Looking at the pic logically I think aux1 will be a permanent 12v and +APD an ignition controlled supply,(as per Ray).


----------



## rayc (Jun 3, 2008)

gaspode said:


> That's what I assumed Ray - but it seems to have battery voltage present all the time, ignition on or off.
> I haven't looked what happens when you start the engine yet - arms not long enough..
> 
> I'll have to have another go with the meter tomorrow - unless someone else knows better??????


I would assume that it does not change state until the alternator output rises above 12.5v or so?


----------



## gaspode (May 9, 2005)

Quite possibly Ray.

I'll need to grow my arms longer overnight.:surprise:

Or I suppose I could always ask SWMBO to help me?

OK, OK, I'll concentrate on growing the arms - it's less hassle.:wink2:

:grin2::grin2::grin2:


----------



## gaspode (May 9, 2005)

Just to report that it's all up and working now. It turned out that what was confusing me yesterday seems to have been down to having the hook-up connected.
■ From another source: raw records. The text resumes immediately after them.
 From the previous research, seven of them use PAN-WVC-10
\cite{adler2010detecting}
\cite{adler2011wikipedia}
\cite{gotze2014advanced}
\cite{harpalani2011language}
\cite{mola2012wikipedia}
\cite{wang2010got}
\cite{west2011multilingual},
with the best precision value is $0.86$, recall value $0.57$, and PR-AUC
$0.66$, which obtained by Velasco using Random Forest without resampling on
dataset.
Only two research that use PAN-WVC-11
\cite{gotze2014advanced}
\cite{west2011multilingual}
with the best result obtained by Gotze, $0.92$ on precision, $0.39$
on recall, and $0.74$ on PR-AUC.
I have to say though that the dish auto-fold logic leaves me unimpressed.
It works fine when the AUX1 socket is left switched on, dish folds no problem when the engine starts. But if the AUX1 switch is off (as it always is with us - we never leave the TV and sat receivers on standby) then the auto-fold doesn't work when the engine starts.:surprise:
Presumably due to the system needing a supply at both the + AND D+ terminals to go into auto-fold?

I'll still need to remember to do a quick look outside before moving off.:frown2:


----------